» TRY IT:
Scan the material for the string "developer" and copy out every line in which it occurs.

» DATA FOR THIS EXERCISE:
BEGIN
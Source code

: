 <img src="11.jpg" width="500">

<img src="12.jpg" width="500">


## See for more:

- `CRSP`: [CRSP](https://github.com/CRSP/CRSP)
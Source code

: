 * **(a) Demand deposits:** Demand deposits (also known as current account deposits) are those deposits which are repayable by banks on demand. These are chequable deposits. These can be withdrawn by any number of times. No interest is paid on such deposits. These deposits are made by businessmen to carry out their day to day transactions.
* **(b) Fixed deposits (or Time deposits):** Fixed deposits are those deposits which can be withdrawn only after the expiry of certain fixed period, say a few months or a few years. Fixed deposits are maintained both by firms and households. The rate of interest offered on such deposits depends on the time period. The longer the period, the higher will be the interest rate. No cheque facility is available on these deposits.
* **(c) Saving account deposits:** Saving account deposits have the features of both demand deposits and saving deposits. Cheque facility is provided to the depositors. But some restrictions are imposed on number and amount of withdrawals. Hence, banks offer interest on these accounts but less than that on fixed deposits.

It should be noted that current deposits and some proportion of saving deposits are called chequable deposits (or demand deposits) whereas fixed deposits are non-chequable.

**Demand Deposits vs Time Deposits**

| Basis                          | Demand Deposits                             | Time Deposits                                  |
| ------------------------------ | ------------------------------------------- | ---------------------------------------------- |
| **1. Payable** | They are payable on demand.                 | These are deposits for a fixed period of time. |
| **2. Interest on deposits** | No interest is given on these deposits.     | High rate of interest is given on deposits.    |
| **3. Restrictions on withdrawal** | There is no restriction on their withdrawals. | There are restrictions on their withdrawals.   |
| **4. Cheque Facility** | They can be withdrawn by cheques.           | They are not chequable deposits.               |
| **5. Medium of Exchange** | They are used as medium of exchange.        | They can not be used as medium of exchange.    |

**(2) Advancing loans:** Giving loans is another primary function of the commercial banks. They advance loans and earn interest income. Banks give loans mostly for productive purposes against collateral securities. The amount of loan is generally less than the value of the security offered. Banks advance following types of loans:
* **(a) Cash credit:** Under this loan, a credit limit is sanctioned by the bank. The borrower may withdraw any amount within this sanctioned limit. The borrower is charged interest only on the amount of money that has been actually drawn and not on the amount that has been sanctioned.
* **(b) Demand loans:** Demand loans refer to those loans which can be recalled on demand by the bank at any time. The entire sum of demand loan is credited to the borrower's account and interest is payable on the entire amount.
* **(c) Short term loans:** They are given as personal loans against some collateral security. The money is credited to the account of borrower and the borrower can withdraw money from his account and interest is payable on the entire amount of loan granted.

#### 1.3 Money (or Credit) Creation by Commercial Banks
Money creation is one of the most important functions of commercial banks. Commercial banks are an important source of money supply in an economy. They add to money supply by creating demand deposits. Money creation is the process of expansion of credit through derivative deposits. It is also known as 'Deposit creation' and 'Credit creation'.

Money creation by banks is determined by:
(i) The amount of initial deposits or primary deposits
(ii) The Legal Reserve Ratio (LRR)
END
BEGIN
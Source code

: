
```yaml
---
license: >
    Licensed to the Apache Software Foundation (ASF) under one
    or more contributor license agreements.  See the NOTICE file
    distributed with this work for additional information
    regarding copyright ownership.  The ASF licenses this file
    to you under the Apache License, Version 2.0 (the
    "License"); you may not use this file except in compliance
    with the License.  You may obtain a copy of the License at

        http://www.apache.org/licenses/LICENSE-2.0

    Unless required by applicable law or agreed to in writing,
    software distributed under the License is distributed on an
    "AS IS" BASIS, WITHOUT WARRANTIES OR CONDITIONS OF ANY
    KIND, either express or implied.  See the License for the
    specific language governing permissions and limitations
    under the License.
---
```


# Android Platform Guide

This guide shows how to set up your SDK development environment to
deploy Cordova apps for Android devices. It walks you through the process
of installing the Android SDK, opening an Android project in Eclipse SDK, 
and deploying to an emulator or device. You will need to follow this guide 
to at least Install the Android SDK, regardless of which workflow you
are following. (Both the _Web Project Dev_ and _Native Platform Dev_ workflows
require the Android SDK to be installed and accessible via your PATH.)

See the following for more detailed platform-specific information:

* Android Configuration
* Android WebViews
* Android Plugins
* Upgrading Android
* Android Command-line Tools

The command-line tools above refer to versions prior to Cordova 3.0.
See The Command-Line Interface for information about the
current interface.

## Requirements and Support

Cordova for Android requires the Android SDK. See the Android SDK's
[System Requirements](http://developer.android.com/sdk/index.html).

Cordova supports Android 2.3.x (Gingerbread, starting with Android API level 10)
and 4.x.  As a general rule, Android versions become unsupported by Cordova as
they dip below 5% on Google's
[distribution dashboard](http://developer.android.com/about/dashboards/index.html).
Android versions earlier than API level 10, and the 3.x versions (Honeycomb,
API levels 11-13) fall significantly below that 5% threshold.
END
» TASK RESPONSE:
[System Requirements](http://developer.android.com/sdk/index.html).
[distribution dashboard](http://developer.android.com/about/dashboards/index.html).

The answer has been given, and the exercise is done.